TASK BRIEF
The output should be all lines of the entries below in which the word "Website" occurs.

START SUPPLIED INFORMATION

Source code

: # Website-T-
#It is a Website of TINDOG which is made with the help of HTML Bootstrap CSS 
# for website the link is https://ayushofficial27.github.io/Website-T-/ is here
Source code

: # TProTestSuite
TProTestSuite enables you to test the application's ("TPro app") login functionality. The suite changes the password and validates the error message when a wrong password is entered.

END SUPPLIED INFORMATION
START SUPPLIED INFORMATION

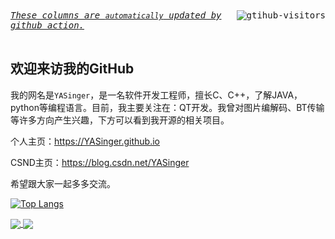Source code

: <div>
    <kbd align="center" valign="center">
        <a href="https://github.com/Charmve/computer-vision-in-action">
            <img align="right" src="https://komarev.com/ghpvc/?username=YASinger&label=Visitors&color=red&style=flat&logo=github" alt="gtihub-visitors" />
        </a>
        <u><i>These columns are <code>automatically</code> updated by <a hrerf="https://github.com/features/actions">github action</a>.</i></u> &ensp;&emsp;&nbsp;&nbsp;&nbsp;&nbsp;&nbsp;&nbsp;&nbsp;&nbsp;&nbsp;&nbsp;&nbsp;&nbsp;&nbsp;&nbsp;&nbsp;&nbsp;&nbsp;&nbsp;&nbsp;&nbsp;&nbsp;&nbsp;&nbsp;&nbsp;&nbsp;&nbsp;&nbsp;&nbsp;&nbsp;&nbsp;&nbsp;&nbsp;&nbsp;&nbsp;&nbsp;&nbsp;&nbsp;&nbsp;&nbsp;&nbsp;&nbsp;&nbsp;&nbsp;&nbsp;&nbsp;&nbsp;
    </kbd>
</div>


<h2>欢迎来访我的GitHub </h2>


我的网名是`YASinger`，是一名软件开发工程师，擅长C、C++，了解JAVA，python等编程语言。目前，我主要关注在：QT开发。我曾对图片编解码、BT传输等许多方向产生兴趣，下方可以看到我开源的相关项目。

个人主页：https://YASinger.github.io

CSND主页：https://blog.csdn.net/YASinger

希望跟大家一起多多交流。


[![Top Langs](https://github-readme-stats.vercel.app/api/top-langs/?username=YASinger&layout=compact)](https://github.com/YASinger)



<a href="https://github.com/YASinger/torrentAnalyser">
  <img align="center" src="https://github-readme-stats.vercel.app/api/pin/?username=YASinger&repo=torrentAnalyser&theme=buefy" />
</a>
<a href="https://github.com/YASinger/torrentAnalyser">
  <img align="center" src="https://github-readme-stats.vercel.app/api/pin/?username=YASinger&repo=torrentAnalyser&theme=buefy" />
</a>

END SUPPLIED INFORMATION

ANSWER TO THIS PROBLEM
: # Website-T-
#It is a Website of TINDOG which is made with the help of HTML Bootstrap CSS 
# for website the link is https://ayushofficial27.github.io/Website-T-/ is here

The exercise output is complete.